肘が曲がらないと顔が洗えない〜肘の後遺症の予防のために〜肘関節拘縮

肘の動きが悪くなったとき、どんな不便があるか考えたことありますか?

友人と入浴中・・・「顔を洗いにくそうにしてるけどどうしたの?」

「去年の事故で肘を怪我してから、動きが悪くなってるんだ。あのとき、もう少しリハビリがんばったらよかったんだけど、仕事が忙しくて十分にできなかったんだ。

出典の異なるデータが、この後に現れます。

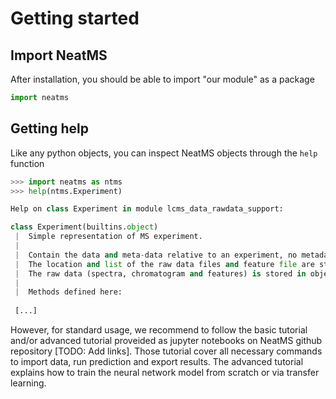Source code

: # Getting started

## Import NeatMS

After installation, you should be able to import "our module" as a package

``` python
import neatms
```

## Getting help

Like any python objects, you can inspect NeatMS objects through the `help` function

``` python
>>> import neatms as ntms
>>> help(ntms.Experiment)

Help on class Experiment in module lcms_data_rawdata_support:

class Experiment(builtins.object)
 |  Simple representation of MS experiment.
 |  
 |  Contain the data and meta-data relative to an experiment, no metadata related to the experiment design is stored.
 |  The location and list of the raw data files and feature file are stored within this class.
 |  The raw data (spectra, chromatogram and features) is stored in objects of type Sample and FeatureTable directly accessible through their respective lists.
 |  
 |  Methods defined here:
 
 [...]
```

However, for standard usage, we recommend to follow the basic tutorial and/or advanced tutorial proveided as jupyter notebooks on NeatMS github repository [TODO: Add links]. Those tutorial cover all necessary commands to import data, run prediction and export results. The advanced tutorial explains how to train the neural network model from scratch or via transfer learning.

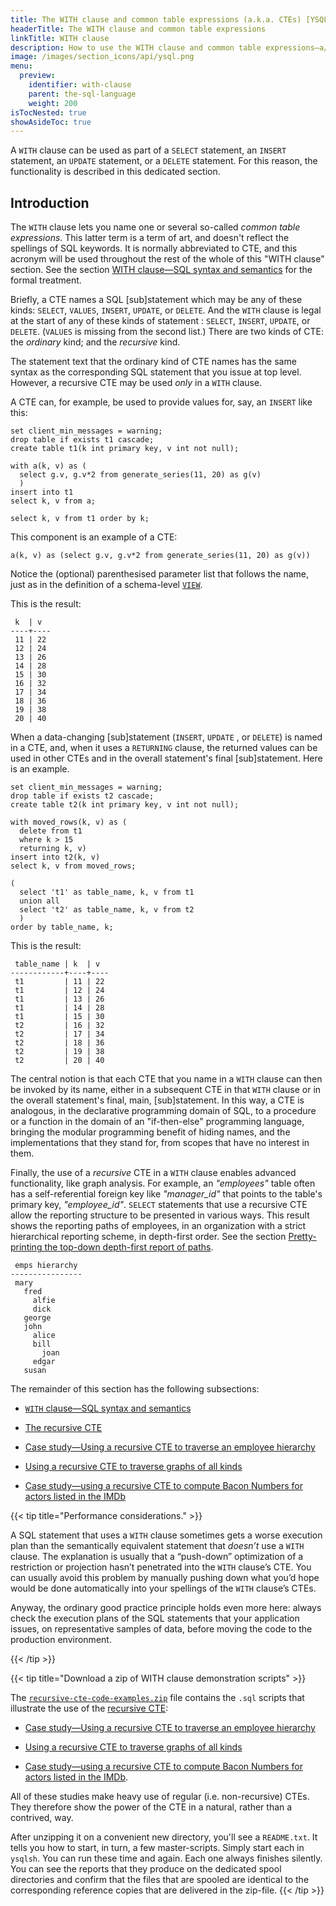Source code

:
 ```yaml
---
title: The WITH clause and common table expressions (a.k.a. CTEs) [YSQL]
headerTitle: The WITH clause and common table expressions
linkTitle: WITH clause
description: How to use the WITH clause and common table expressions—a/k/a/ CTEs
image: /images/section_icons/api/ysql.png
menu:
  preview:
    identifier: with-clause
    parent: the-sql-language
    weight: 200
isTocNested: true
showAsideToc: true
---
```


A `WITH` clause can be used as part of a `SELECT` statement, an `INSERT` statement, an `UPDATE` statement, or a `DELETE` statement. For this reason, the functionality is described in this dedicated section.

## Introduction

The `WITH` clause lets you name one or several so-called _common table expressions_. This latter term is a term of art, and doesn't reflect the spellings of SQL keywords. It is normally abbreviated to CTE, and this acronym will be used throughout the rest of the whole of this "WITH clause" section. See the section [WITH clause—SQL syntax and semantics](./with-clause-syntax-semantics) for the formal treatment.

Briefly, a CTE names a SQL [sub]statement which may be any of these kinds: `SELECT`, `VALUES`, `INSERT`, `UPDATE`, or `DELETE`. And the `WITH` clause is legal at the start of any of these kinds of statement : `SELECT`, `INSERT`, `UPDATE`, or `DELETE`. (`VALUES` is missing from the second list.) There are two kinds of CTE: the _ordinary_ kind; and the _recursive_ kind.

The statement text that the ordinary kind of CTE names has the same syntax as the corresponding SQL statement that you issue at top level. However, a recursive CTE may be used _only_ in a `WITH` clause.

A CTE can, for example, be used to provide values for, say, an `INSERT` like this:

```plpgsql
set client_min_messages = warning;
drop table if exists t1 cascade;
create table t1(k int primary key, v int not null);

with a(k, v) as (
  select g.v, g.v*2 from generate_series(11, 20) as g(v)
  )
insert into t1
select k, v from a;

select k, v from t1 order by k;
```

This component is an example of a CTE:

```
a(k, v) as (select g.v, g.v*2 from generate_series(11, 20) as g(v))
```

Notice the (optional) parenthesised parameter list that follows the name, just as in the definition of a schema-level [`VIEW`](../statements/ddl_create_view).

This is the result:

```
 k  | v
----+----
 11 | 22
 12 | 24
 13 | 26
 14 | 28
 15 | 30
 16 | 32
 17 | 34
 18 | 36
 19 | 38
 20 | 40
```

When a data-changing [sub]statement (`INSERT`, `UPDATE` , or `DELETE`) is named in a CTE, and, when it uses a `RETURNING` clause, the returned values can be used in other CTEs and in the overall statement's final [sub]statement. Here is an example.

```plpgsql
set client_min_messages = warning;
drop table if exists t2 cascade;
create table t2(k int primary key, v int not null);

with moved_rows(k, v) as (
  delete from t1
  where k > 15
  returning k, v)
insert into t2(k, v)
select k, v from moved_rows;

(
  select 't1' as table_name, k, v from t1
  union all
  select 't2' as table_name, k, v from t2
  )
order by table_name, k;
```

This is the result:

```
 table_name | k  | v
------------+----+----
 t1         | 11 | 22
 t1         | 12 | 24
 t1         | 13 | 26
 t1         | 14 | 28
 t1         | 15 | 30
 t2         | 16 | 32
 t2         | 17 | 34
 t2         | 18 | 36
 t2         | 19 | 38
 t2         | 20 | 40
```

The central notion is that each CTE that you name in a `WITH` clause can then be invoked by its name, either in a subsequent CTE in that `WITH` clause or in the overall statement's final, main, [sub]statement. In this way, a CTE is analogous, in the declarative programming domain of SQL, to a procedure or a function in the domain of an "if-then-else" programming language, bringing the modular programming benefit of hiding names, and the implementations that they stand for, from scopes that have no interest in them.

Finally, the use of a _recursive_ CTE in a `WITH` clause enables advanced functionality, like graph analysis. For example, an _"employees"_ table often has a self-referential foreign key like _"manager_id"_ that points to the table's primary key, _"employee_id"_. `SELECT` statements that use a recursive CTE allow the reporting structure to be presented in various ways. This result shows the reporting paths of employees, in an organization with a strict hierarchical reporting scheme, in depth-first order. See the section [Pretty-printing the top-down depth-first report of paths](./emps-hierarchy/#pretty-printing-the-top-down-depth-first-report-of-paths).

```
 emps hierarchy
----------------
 mary
   fred
     alfie
     dick
   george
   john
     alice
     bill
       joan
     edgar
   susan
```

The remainder of this section has the following subsections:

- [`WITH` clause—SQL syntax and semantics](./with-clause-syntax-semantics/)

- [The recursive CTE](./recursive-cte/)

- [Case study—Using a recursive CTE to traverse an employee hierarchy](./emps-hierarchy/)

- [Using a recursive CTE to traverse graphs of all kinds](./traversing-general-graphs/)

- [Case study—using a recursive CTE to compute Bacon Numbers for actors listed in the IMDb](./bacon-numbers/)

{{< tip title="Performance considerations." >}}

A SQL statement that uses a `WITH` clause sometimes gets a worse execution plan than the semantically equivalent statement that _doesn’t_ use a `WITH` clause. The explanation is usually that a “push-down” optimization of a restriction or projection hasn’t penetrated into the `WITH` clause’s CTE. You can usually avoid this problem by manually pushing down what you’d hope would be done automatically into your spellings of the `WITH` clause’s CTEs.

Anyway, the ordinary good practice principle holds even more here: always check the execution plans of the SQL statements that your application issues, on representative samples of data, before moving the code to the production environment.

{{< /tip >}}

{{< tip title="Download a zip of WITH clause demonstration scripts" >}}

The [`recursive-cte-code-examples.zip`](https://raw.githubusercontent.com/yugabyte/yugabyte-db/master/sample/recursive-cte-code-examples/recursive-cte-code-examples.zip) file contains the `.sql` scripts that illustrate the use of the [recursive CTE](./recursive-cte/):

- [Case study—Using a recursive CTE to traverse an employee hierarchy](./emps-hierarchy/)

- [Using a recursive CTE to traverse graphs of all kinds](./traversing-general-graphs/)

- [Case study—using a recursive CTE to compute Bacon Numbers for actors listed in the IMDb](./bacon-numbers/).

All of these studies make heavy use of regular (i.e. non-recursive) CTEs. They therefore show the power of the CTE in a natural, rather than a contrived, way.

After unzipping it on a convenient new directory, you'll see a `README.txt`.  It tells you how to start, in turn, a few master-scripts. Simply start each in `ysqlsh`. You can run these time and again. Each one always finishes silently. You can see the reports that they produce on the dedicated spool directories and confirm that the files that are spooled are identical to the corresponding reference copies that are delivered in the zip-file.
{{< /tip >}}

」

「今からでもできることがないか、いい整形の先生を知っているから相談してみたら、どう?」

肘を怪我した後に、肘の動きに制限が起きることはよく起きる合併症の一つです

肘の動きが大きく悪くなると、片側の手全体の機能が低下するため、日常生活に支障が出やすいとされます


一般的に日常生活で必要な肘関節の可動域は

①肘の伸ばし 30度(最大伸展した位置から30度まがった位置)以上伸びること

②肘の曲げ  130度(最大伸展した位置から130度まがった位置)以上曲がること

③手の外開き 50度(手をパーに開いて親指を立てた状態から手のひらを天井に向ける方向)以上開くこと

④手の内開き 50度(手をパーに開いて親指を立てた状態から手のひらを地面に向ける方向)以上開くこと

とされています。

そして肘関節が固まって動きが悪くなった状態のことを肘関節拘縮といいます。


肘関節拘縮の原因

①関節内の原因

関節を形成している骨が変形したためにスムーズに動かない

関節内遊離体(関節ねずみとも言われる)という関節内に異物があり、動くときにひっかかる

関節の周りに骨棘という、新しくできた骨が関節の動きを邪魔している

滑膜という関節内にもともとある組織が炎症を起こして、分厚くなり挟まる


②関節外の原因

怪我を治す過程で皮膚や筋肉、腱などが硬くなり伸びなくなる

関節包という関節を包んでいる膜が分厚くなり伸びにくくなる

異所性骨化といい、骨が本来ないような筋肉内などに骨ができて当たって動きにくくなる


肘関節拘縮の治療

①予防

※外傷後の出血や浮腫、組織の繊維化などで本来伸びるはずの組織が伸びないことで起きる

短期間の肘関節の固定(長期間の固定は逆に関節が拘縮してしまう)

早期からの肘関節の可動域訓練

包帯での圧迫

挙上

術中の止血や術後に肘関節に出血が溜まらなくするチューブの挿入

異所性骨化の予防のための薬物療法(インドメタシンなど)


②保存療法 ※手術以外の方法

受傷後6ヶ月以内の中程度の拘縮には効果があるとされている

受傷から1年まで効果があるとする報告もある

装具療法

理学療法


③外科的治療

一般的には肘の伸ばしが30度未満、肘の曲げが120度未満、日常生活への支障がある人、術後のリハビリテーションができる人が適応とされる

手術の時期としては、装具療法やリハビリテーションを行なっても改善しなくなってきた時期であり、6ヶ月以降とされる。一方で可動域の改善が見込めなくなったタイミングを逃さず早期に手術を進めるという報告もある


手術方法

関節鏡視下拘縮解離術

適応 神経症状(手のしびれなど)や異所性骨化がない軽度の関節拘縮

利点としては、皮膚の切開範囲が小さくて、関節内の遊離体、骨棘の除去、関節包の切除、術後の痛みが少ないこと

欠点としては、神経損傷のリスクがある、手術の技術的難易度が高くなること


観血的拘縮解離術

前方、後方、内側、外側アプローチがあり、それぞれ利点、欠点がある

関節鏡に比較して、侵襲が大きくなる

関節拘縮が強い場合や神経・骨の処置が必要な場合には、こちらの方法が適応となる


術後の治療

術後は再度の拘縮が必発であり、早期からリハビリテーションが必要不可欠

出血や腫脹、疼痛があると再度、拘縮の原因となるため、coolingや挙上、圧迫、薬物による除痛も必要


最後までお読み頂きありがとうございました。何かの参考になれば嬉しいです。